Saved data entries

*** Block opens ***

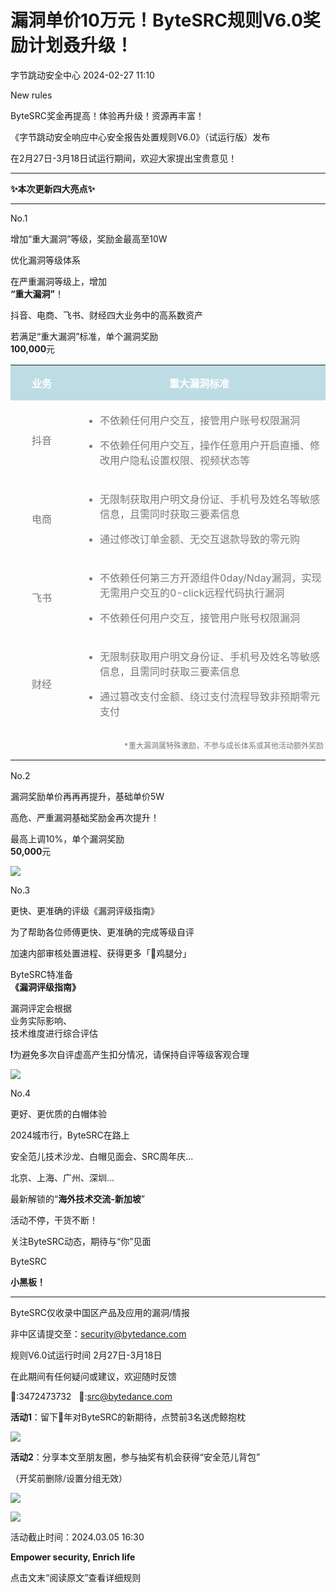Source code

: #  漏洞单价10万元！ByteSRC规则V6.0奖励计划叒升级！   
 字节跳动安全中心   2024-02-27 11:10  
  
New rules  
  
ByteSRC奖金再提高！体验再升级！资源再丰富！  
  
《字节跳动安全响应中心安全报告处置规则V6.0》（试运行版）发布  
  
在2月27日-3月18日试运行期间，欢迎大家提出宝贵意见！  
  
  
****  
**✨本次更新四大亮点✨**  
  
****  
  
No.1  
  
  
增加“重大漏洞”等级，奖励金最高至10W  
  
  
  
优化漏洞等级体系  
  
在严重漏洞等级上，增加  
**“重大漏洞”**！  
  
抖音、电商、飞书、财经四大业务中的高系数资产  
  
若满足“重大漏洞”标准，单个漏洞奖励  
**100,000**元  
  
<table><tbody><tr opera-tn-ra-comp="_$.pages:0.layers:0.comps:4.classicTable1:0" powered-by="xiumi.us"><td colspan="1" rowspan="1" opera-tn-ra-cell="_$.pages:0.layers:0.comps:4.classicTable1:0.td@@0" style="border-color: rgb(62, 62, 62) rgb(255, 255, 255) rgb(62, 62, 62) rgb(62, 62, 62);border-style: none;background-color: rgb(190, 220, 228);padding: 0px;" width="19.8100%"><section style="margin: 5px 0%;" powered-by="xiumi.us"><section style="text-align: center;padding-right: 5px;padding-left: 5px;color: rgb(255, 255, 255);"><p><strong>业务</strong></p></section></section></td><td colspan="1" rowspan="1" opera-tn-ra-cell="_$.pages:0.layers:0.comps:4.classicTable1:0.td@@1" style="border-color: rgb(62, 62, 62) rgb(255, 255, 255) rgb(62, 62, 62) rgb(62, 62, 62);border-style: none;background-color: rgb(190, 220, 228);padding: 0px;" width="80.0000%"><section style="margin: 5px 0%;" powered-by="xiumi.us"><section style="text-align: center;padding-right: 5px;padding-left: 5px;color: rgb(255, 255, 255);"><p><strong>重大漏洞标准</strong></p></section></section></td></tr><tr opera-tn-ra-comp="_$.pages:0.layers:0.comps:4.classicTable1:1" powered-by="xiumi.us"><td colspan="1" rowspan="1" opera-tn-ra-cell="_$.pages:0.layers:0.comps:4.classicTable1:1.td@@0" style="border-color: rgb(62, 62, 62) rgb(62, 62, 62) rgb(223, 223, 223);border-top-style: none;border-right-style: none;border-left-style: none;background-color: rgba(255, 255, 255, 0);padding: 3px;" width="19.8100%"><section style="margin: 5px 0%;" powered-by="xiumi.us"><section style="padding-right: 5px;padding-left: 5px;color: rgb(120, 120, 120);"><p style="text-align: center;text-wrap: wrap;">抖音</p></section></section></td><td colspan="1" rowspan="1" opera-tn-ra-cell="_$.pages:0.layers:0.comps:4.classicTable1:1.td@@1" style="border-color: rgb(62, 62, 62) rgb(62, 62, 62) rgb(223, 223, 223);border-top-style: none;border-right-style: none;border-left-style: none;background-color: rgba(255, 255, 255, 0);padding: 3px;" width="80.0000%"><section style="margin: 5px 0%;" powered-by="xiumi.us"><section style="color: rgb(120, 120, 120);"><ul class="list-paddingleft-1" style="padding-left: 40px;list-style-position: outside;"><li><p><span style="background-color: rgba(254, 255, 255, 0);">不依赖任何用户交互，接管用户账号权限漏洞</span><br/></p></li><li><p>不依赖任何用户交互，操作任意用户开启直播、修改用户隐私设置权限、视频状态等</p></li></ul></section></section></td></tr><tr opera-tn-ra-comp="_$.pages:0.layers:0.comps:4.classicTable1:2" powered-by="xiumi.us"><td colspan="1" rowspan="1" opera-tn-ra-cell="_$.pages:0.layers:0.comps:4.classicTable1:2.td@@0" style="border-color: rgb(62, 62, 62) rgb(62, 62, 62) rgb(223, 223, 223);border-top-style: none;border-right-style: none;border-left-style: none;background-color: rgba(255, 255, 255, 0);padding: 3px;" width="19.8100%"><section style="margin: 5px 0%;" powered-by="xiumi.us"><section style="padding-right: 5px;padding-left: 5px;color: rgb(120, 120, 120);"><p style="text-align: center;text-wrap: wrap;">电商<br/></p></section></section></td><td colspan="1" rowspan="1" opera-tn-ra-cell="_$.pages:0.layers:0.comps:4.classicTable1:2.td@@1" style="border-color: rgb(62, 62, 62) rgb(62, 62, 62) rgb(223, 223, 223);border-top-style: none;border-right-style: none;border-left-style: none;background-color: rgba(255, 255, 255, 0);padding: 3px;" width="80.0000%"><section style="margin: 5px 0%;" powered-by="xiumi.us"><section style="color: rgb(120, 120, 120);"><ul class="list-paddingleft-1" style="padding-left: 40px;list-style-position: outside;"><li><p><span style="background-color: rgba(254, 255, 255, 0);">无限制获取用户明文身份证、手机号及姓名等敏感信息，且需同时获取三要素信息</span><br/></p></li><li><p><span style="background-color: rgba(254, 255, 255, 0);">通过修改订单金额、无交互退款导致的零元购</span></p></li></ul></section></section></td></tr><tr opera-tn-ra-comp="_$.pages:0.layers:0.comps:4.classicTable1:3" powered-by="xiumi.us"><td colspan="1" rowspan="1" opera-tn-ra-cell="_$.pages:0.layers:0.comps:4.classicTable1:3.td@@0" style="border-color: rgb(62, 62, 62) rgb(62, 62, 62) rgb(223, 223, 223);border-top-style: none;border-right-style: none;border-left-style: none;background-color: rgba(255, 255, 255, 0);padding: 3px;" width="19.8100%"><section style="margin: 5px 0%;" powered-by="xiumi.us"><section style="padding-right: 5px;padding-left: 5px;color: rgb(120, 120, 120);"><p style="text-align: center;text-wrap: wrap;">飞书</p></section></section></td><td colspan="1" rowspan="1" opera-tn-ra-cell="_$.pages:0.layers:0.comps:4.classicTable1:3.td@@1" style="border-color: rgb(62, 62, 62) rgb(62, 62, 62) rgb(223, 223, 223);border-top-style: none;border-right-style: none;border-left-style: none;background-color: rgba(255, 255, 255, 0);padding: 3px;" width="80.0000%"><section style="margin: 5px 0%;" powered-by="xiumi.us"><section style="color: rgb(120, 120, 120);"><ul class="list-paddingleft-1" style="padding-left: 40px;list-style-position: outside;"><li><p><span style="background-color: rgba(254, 255, 255, 0);">不依赖任何第三方开源组件0day/Nday漏洞，实现无需用户交互的0-click远程代码执行漏洞</span></p></li><li><p>不依赖任何用户交互，接管用户账号权限漏洞</p></li></ul></section></section></td></tr><tr opera-tn-ra-comp="_$.pages:0.layers:0.comps:4.classicTable1:4" powered-by="xiumi.us"><td colspan="1" rowspan="1" opera-tn-ra-cell="_$.pages:0.layers:0.comps:4.classicTable1:4.td@@0" style="border-color: rgb(62, 62, 62) rgb(62, 62, 62) rgb(223, 223, 223);border-top-style: none;border-right-style: none;border-left-style: none;background-color: rgba(255, 255, 255, 0);padding: 3px;" width="19.8100%"><section style="margin: 5px 0%;" powered-by="xiumi.us"><section style="padding-right: 5px;padding-left: 5px;color: rgb(120, 120, 120);"><p style="text-align: center;text-wrap: wrap;">财经</p></section></section></td><td colspan="1" rowspan="1" opera-tn-ra-cell="_$.pages:0.layers:0.comps:4.classicTable1:4.td@@1" style="border-color: rgb(62, 62, 62) rgb(62, 62, 62) rgb(223, 223, 223);border-top-style: none;border-right-style: none;border-left-style: none;background-color: rgba(255, 255, 255, 0);padding: 3px;" width="80.0000%"><section style="margin: 5px 0%;" powered-by="xiumi.us"><section style="color: rgb(120, 120, 120);"><ul class="list-paddingleft-1" style="padding-left: 40px;list-style-position: outside;"><li><p><span style="background-color: rgba(254, 255, 255, 0);">无限制获取用户明文身份证、手机号及姓名等敏感信息，且需同时获取三要素信息</span></p></li><li><p>通过篡改支付金额、绕过支付流程导致非预期零元支付</p></li></ul></section></section></td></tr><tr opera-tn-ra-comp="_$.pages:0.layers:0.comps:4.classicTable1:5" powered-by="xiumi.us"><td colspan="2" rowspan="1" opera-tn-ra-cell="_$.pages:0.layers:0.comps:4.classicTable1:5.td@@0" style="border-color: rgb(62, 62, 62) rgb(62, 62, 62) rgb(223, 223, 223);border-top-style: none;border-right-style: none;border-left-style: none;background-color: rgba(255, 255, 255, 0);padding: 3px;" width="99.8100%"><section style="text-align: right;color: rgb(120, 120, 120);font-size: 12px;" powered-by="xiumi.us"><p>*重大漏洞属特殊激励，不参与成长体系或其他活动额外奖励</p></section></td></tr></tbody></table>  
  
  
No.2  
  
  
漏洞奖励单价再再再提升，基础单价5W  
  
  
  
高危、严重漏洞基础奖励金再次提升！  
  
最高上调10%，单个漏洞奖励  
**50,000**元  
  
![](https://mmbiz.qpic.cn/sz_mmbiz_jpg/gAcolpf06WrW5CWGaNpFj0cz7K76dBsvxJxXcn3KN5yNMQy1uRlEzlYICmPcJVotiajGvMBm7aSQRxGa5noGgkw/640?wx_fmt=jpeg&from=appmsg "")  
  
  
No.3  
  
  
更快、更准确的评级《漏洞评级指南》  
  
  
  
为了帮助各位师傅更快、更准确的完成等级自评  
  
加速内部审核处置进程、获得更多「🍗鸡腿分」  
  
ByteSRC特准备  
**《漏洞评级指南》**  
  
漏洞评定会根据  
业务实际影响、  
技术维度进行综合评估  
  
❗︎为避免多次自评虚高产生扣分情况，请保持自评等级客观合理  
  
![](https://mmbiz.qpic.cn/sz_mmbiz_png/gAcolpf06WrW5CWGaNpFj0cz7K76dBsvqQYaWkxsJONpKBTk5H8YBqY1Tm9TYY34LYHM0OsEau7F7a7em1uuiaQ/640?wx_fmt=png&from=appmsg "")  
  
  
No.4  
  
  
更好、更优质的白帽体验  
  
  
  
2024城市行，ByteSRC在路上  
  
安全范儿技术沙龙、白帽见面会、SRC周年庆...  
  
北京、上海、广州、深圳...  
  
最新解锁的“**海外技术交流-新加坡**”  
  
活动不停，干货不断！  
  
关注ByteSRC动态，期待与“你”见面  
  
  
ByteSRC  
  
  
**小黑板！**  
  
****  
ByteSRC仅收录中国区产品及应用的漏洞/情报  
  
非中区请提交至：security@bytedance.com  
  
  
规则V6.0试运行时间 2月27日-3月18日  
  
在此期间有任何疑问或建议，欢迎随时反馈  
  
🐧:3472473732   📮:src@bytedance.com  
  
  
  
**活动1**：留下🐲年对ByteSRC的新期待，点赞前3名送虎鲸抱枕  
  
![](https://mmbiz.qpic.cn/sz_mmbiz_jpg/gAcolpf06WrW5CWGaNpFj0cz7K76dBsvRgQGEMmGEwRYBjmuFuvRn1Y2Urehh1xEGXicqAkMQJM5nS9cG276IAw/640?wx_fmt=jpeg&from=appmsg "")  
  
  
**活动2**：分享本文至朋友圈，参与抽奖有机会获得“安全范儿背包”  
  
（开奖前删除/设置分组无效）  
  
![](https://mmbiz.qpic.cn/sz_mmbiz_jpg/gAcolpf06WrW5CWGaNpFj0cz7K76dBsvBRX5DL3WraehkHskKmvaibX4rvWE9G5R0faPiaribibibqkm7yMAkVCx19Q/640?wx_fmt=jpeg&from=appmsg "")  
  
![](https://mmbiz.qpic.cn/sz_mmbiz_png/gAcolpf06WrW5CWGaNpFj0cz7K76dBsvjJIXGL2Iju7dbgR3vj2yNzFyretbKf5fwLoZsBTCVTYzRbn4zrbLFg/640?wx_fmt=png&from=appmsg "")  
  
活动截止时间：2024.03.05 16:30  
  
  
**Empower security, Enrich life**  
  
  
  
  
  
点击文末“阅读原文”查看详细规则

*** Block closes ***

**WORK REQUIRED:** In the entries above, find every line holding the word "bytedance" and copy it out.

**EXERCISE ANSWER:**
非中区请提交至：security@bytedance.com  
🐧:3472473732   📮:src@bytedance.com  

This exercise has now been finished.